* _WHAT IS REQUIRED_
Below are records; work out how many of their lines contain "conectará" and give only that number.

* _RAW DATA_

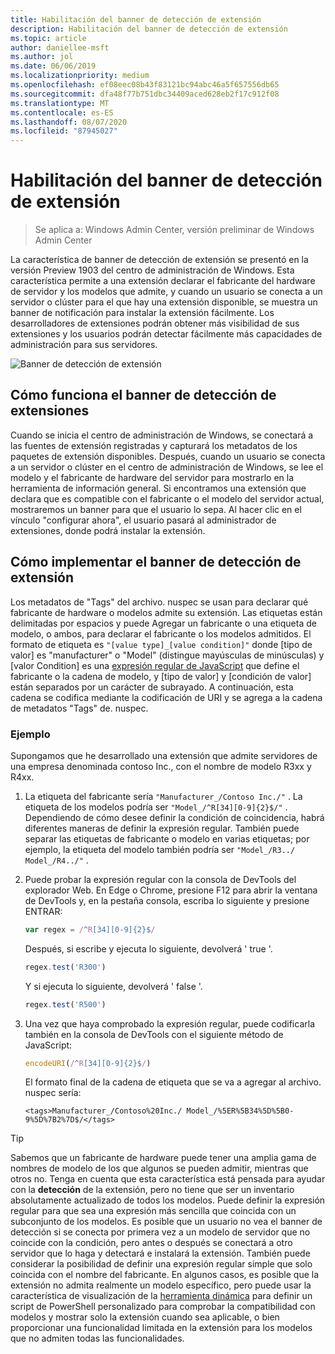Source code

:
 ```yaml
---
title: Habilitación del banner de detección de extensión
description: Habilitación del banner de detección de extensión
ms.topic: article
author: daniellee-msft
ms.author: jol
ms.date: 06/06/2019
ms.localizationpriority: medium
ms.openlocfilehash: ef08eec08b43f83121bc94abc46a5f657556db65
ms.sourcegitcommit: dfa48f77b751dbc34409aced628eb2f17c912f08
ms.translationtype: MT
ms.contentlocale: es-ES
ms.lasthandoff: 08/07/2020
ms.locfileid: "87945027"
---
```

# <a name="enabling-the-extension-discovery-banner"></a>Habilitación del banner de detección de extensión

>Se aplica a: Windows Admin Center, versión preliminar de Windows Admin Center

La característica de banner de detección de extensión se presentó en la versión Preview 1903 del centro de administración de Windows. Esta característica permite a una extensión declarar el fabricante del hardware de servidor y los modelos que admite, y cuando un usuario se conecta a un servidor o clúster para el que hay una extensión disponible, se muestra un banner de notificación para instalar la extensión fácilmente. Los desarrolladores de extensiones podrán obtener más visibilidad de sus extensiones y los usuarios podrán detectar fácilmente más capacidades de administración para sus servidores.

![Banner de detección de extensión](../../media/extend-guides-extension-discovery-banner/extension-discovery-banner.png)

## <a name="how-the-extension-discovery-banner-works"></a>Cómo funciona el banner de detección de extensiones

Cuando se inicia el centro de administración de Windows, se conectará a las fuentes de extensión registradas y capturará los metadatos de los paquetes de extensión disponibles. Después, cuando un usuario se conecta a un servidor o clúster en el centro de administración de Windows, se lee el modelo y el fabricante de hardware del servidor para mostrarlo en la herramienta de información general. Si encontramos una extensión que declara que es compatible con el fabricante o el modelo del servidor actual, mostraremos un banner para que el usuario lo sepa. Al hacer clic en el vínculo "configurar ahora", el usuario pasará al administrador de extensiones, donde podrá instalar la extensión.

## <a name="how-to-implement-the-extension-discovery-banner"></a>Cómo implementar el banner de detección de extensión

Los metadatos de "Tags" del archivo. nuspec se usan para declarar qué fabricante de hardware o modelos admite su extensión. Las etiquetas están delimitadas por espacios y puede Agregar un fabricante o una etiqueta de modelo, o ambos, para declarar el fabricante o los modelos admitidos. El formato de etiqueta es ``"[value type]_[value condition]"`` donde [tipo de valor] es "manufacturer" o "Model" (distingue mayúsculas de minúsculas) y [valor Condition] es una [expresión regular de JavaScript](https://developer.mozilla.org/docs/Web/JavaScript/Guide/Regular_Expressions) que define el fabricante o la cadena de modelo, y [tipo de valor] y [condición de valor] están separados por un carácter de subrayado. A continuación, esta cadena se codifica mediante la codificación de URI y se agrega a la cadena de metadatos "Tags" de. nuspec.

### <a name="example"></a>Ejemplo

Supongamos que he desarrollado una extensión que admite servidores de una empresa denominada contoso Inc., con el nombre de modelo R3xx y R4xx.

1. La etiqueta del fabricante sería ``"Manufacturer_/Contoso Inc./"`` . La etiqueta de los modelos podría ser ``"Model_/^R[34][0-9]{2}$/"`` . Dependiendo de cómo desee definir la condición de coincidencia, habrá diferentes maneras de definir la expresión regular. También puede separar las etiquetas de fabricante o modelo en varias etiquetas; por ejemplo, la etiqueta del modelo también podría ser ``"Model_/R3../ Model_/R4../"`` .
2. Puede probar la expresión regular con la consola de DevTools del explorador Web. En Edge o Chrome, presione F12 para abrir la ventana de DevTools y, en la pestaña consola, escriba lo siguiente y presione ENTRAR:

   ```javascript
   var regex = /^R[34][0-9]{2}$/
   ```

   Después, si escribe y ejecuta lo siguiente, devolverá ' true '.

   ```javascript
   regex.test('R300')
   ```

   Y si ejecuta lo siguiente, devolverá ' false '.

   ```javascript
   regex.test('R500')
   ```

3. Una vez que haya comprobado la expresión regular, puede codificarla también en la consola de DevTools con el siguiente método de JavaScript:

   ```javascript
   encodeURI(/^R[34][0-9]{2}$/)
   ```

   El formato final de la cadena de etiqueta que se va a agregar al archivo. nuspec sería:

   ```
   <tags>Manufacturer_/Contoso%20Inc./ Model_/%5ER%5B34%5D%5B0-9%5D%7B2%7D$/</tags>
   ```

> [!Tip]
> Sabemos que un fabricante de hardware puede tener una amplia gama de nombres de modelo de los que algunos se pueden admitir, mientras que otros no. Tenga en cuenta que esta característica está pensada para ayudar con la **detección** de la extensión, pero no tiene que ser un inventario absolutamente actualizado de todos los modelos. Puede definir la expresión regular para que sea una expresión más sencilla que coincida con un subconjunto de los modelos. Es posible que un usuario no vea el banner de detección si se conecta por primera vez a un modelo de servidor que no coincide con la condición, pero antes o después se conectará a otro servidor que lo haga y detectará e instalará la extensión. También puede considerar la posibilidad de definir una expresión regular simple que solo coincida con el nombre del fabricante. En algunos casos, es posible que la extensión no admita realmente un modelo específico, pero puede usar la característica de visualización de la [herramienta dinámica](./dynamic-tool-display.md) para definir un script de PowerShell personalizado para comprobar la compatibilidad con modelos y mostrar solo la extensión cuando sea aplicable, o bien proporcionar una funcionalidad limitada en la extensión para los modelos que no admiten todas las funcionalidades.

* _EXPECTED OUTPUT_
2